[SUPPLIED MATERIAL]
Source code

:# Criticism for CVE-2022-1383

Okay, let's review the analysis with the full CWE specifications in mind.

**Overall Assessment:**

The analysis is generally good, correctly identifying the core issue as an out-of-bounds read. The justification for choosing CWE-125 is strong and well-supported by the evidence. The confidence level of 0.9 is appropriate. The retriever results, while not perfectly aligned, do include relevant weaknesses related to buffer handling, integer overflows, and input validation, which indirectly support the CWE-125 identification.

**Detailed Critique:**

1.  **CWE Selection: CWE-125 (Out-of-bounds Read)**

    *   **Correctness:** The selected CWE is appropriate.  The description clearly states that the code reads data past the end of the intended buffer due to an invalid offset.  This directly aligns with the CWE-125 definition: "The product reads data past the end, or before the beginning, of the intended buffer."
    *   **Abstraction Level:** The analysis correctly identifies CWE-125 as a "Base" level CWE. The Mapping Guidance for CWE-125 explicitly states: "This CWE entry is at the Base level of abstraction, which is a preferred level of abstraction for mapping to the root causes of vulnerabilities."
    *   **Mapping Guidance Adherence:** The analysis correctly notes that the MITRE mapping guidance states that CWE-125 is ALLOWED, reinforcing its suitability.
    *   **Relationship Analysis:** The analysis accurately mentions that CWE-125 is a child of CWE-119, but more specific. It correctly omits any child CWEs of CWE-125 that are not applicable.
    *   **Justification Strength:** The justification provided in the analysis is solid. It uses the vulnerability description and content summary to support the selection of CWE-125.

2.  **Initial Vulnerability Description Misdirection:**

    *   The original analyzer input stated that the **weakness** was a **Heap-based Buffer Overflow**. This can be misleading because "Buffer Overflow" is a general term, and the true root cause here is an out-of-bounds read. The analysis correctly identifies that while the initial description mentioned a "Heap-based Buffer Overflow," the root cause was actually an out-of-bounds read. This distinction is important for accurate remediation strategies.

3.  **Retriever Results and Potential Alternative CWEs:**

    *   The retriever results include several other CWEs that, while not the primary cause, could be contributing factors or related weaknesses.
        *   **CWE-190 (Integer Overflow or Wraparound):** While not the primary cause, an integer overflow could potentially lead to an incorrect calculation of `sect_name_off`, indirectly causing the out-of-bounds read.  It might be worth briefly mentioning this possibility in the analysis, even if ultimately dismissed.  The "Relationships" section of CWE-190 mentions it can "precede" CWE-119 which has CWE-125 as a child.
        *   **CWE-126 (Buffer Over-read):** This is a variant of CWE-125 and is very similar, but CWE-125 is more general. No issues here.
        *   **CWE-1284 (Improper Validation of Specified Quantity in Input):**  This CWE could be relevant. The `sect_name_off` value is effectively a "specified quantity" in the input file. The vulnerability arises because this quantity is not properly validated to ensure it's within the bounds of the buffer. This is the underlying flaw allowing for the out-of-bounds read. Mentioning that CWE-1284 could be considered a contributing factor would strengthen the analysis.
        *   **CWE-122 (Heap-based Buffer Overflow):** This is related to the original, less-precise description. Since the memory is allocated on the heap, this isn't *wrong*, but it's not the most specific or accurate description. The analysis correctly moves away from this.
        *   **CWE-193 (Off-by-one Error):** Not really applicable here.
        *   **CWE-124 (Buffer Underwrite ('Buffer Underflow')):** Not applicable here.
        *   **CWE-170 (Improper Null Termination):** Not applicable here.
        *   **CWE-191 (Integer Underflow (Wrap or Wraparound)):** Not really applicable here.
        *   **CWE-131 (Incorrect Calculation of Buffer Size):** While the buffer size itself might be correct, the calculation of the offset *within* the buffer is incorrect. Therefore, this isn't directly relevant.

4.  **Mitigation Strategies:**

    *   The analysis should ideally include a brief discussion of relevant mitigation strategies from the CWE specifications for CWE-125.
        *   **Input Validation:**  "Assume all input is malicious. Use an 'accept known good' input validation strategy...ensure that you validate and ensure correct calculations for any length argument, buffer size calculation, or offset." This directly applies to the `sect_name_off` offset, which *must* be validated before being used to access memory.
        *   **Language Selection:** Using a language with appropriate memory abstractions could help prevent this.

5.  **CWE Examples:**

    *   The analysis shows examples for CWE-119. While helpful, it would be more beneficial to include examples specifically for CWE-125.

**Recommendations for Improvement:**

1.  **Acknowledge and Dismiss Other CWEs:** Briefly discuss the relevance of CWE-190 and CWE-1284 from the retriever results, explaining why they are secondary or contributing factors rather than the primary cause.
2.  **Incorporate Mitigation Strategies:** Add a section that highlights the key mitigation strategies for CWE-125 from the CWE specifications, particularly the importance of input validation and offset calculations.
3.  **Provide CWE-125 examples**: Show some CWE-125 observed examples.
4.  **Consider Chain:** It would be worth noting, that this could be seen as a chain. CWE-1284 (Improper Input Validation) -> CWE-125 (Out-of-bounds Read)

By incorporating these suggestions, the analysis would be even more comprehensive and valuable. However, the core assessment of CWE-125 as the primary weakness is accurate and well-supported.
[/SUPPLIED MATERIAL]
- ACTION ITEM
In the entries above, find each line that has the word "core". Copy it.

- RESULT FOR THIS TASK
The analysis is generally good, correctly identifying the core issue as an out-of-bounds read. The justification for choosing CWE-125 is strong and well-supported by the evidence. The confidence level of 0.9 is appropriate. The retriever results, while not perfectly aligned, do include relevant weaknesses related to buffer handling, integer overflows, and input validation, which indirectly support the CWE-125 identification.
By incorporating these suggestions, the analysis would be even more comprehensive and valuable. However, the core assessment of CWE-125 as the primary weakness is accurate and well-supported.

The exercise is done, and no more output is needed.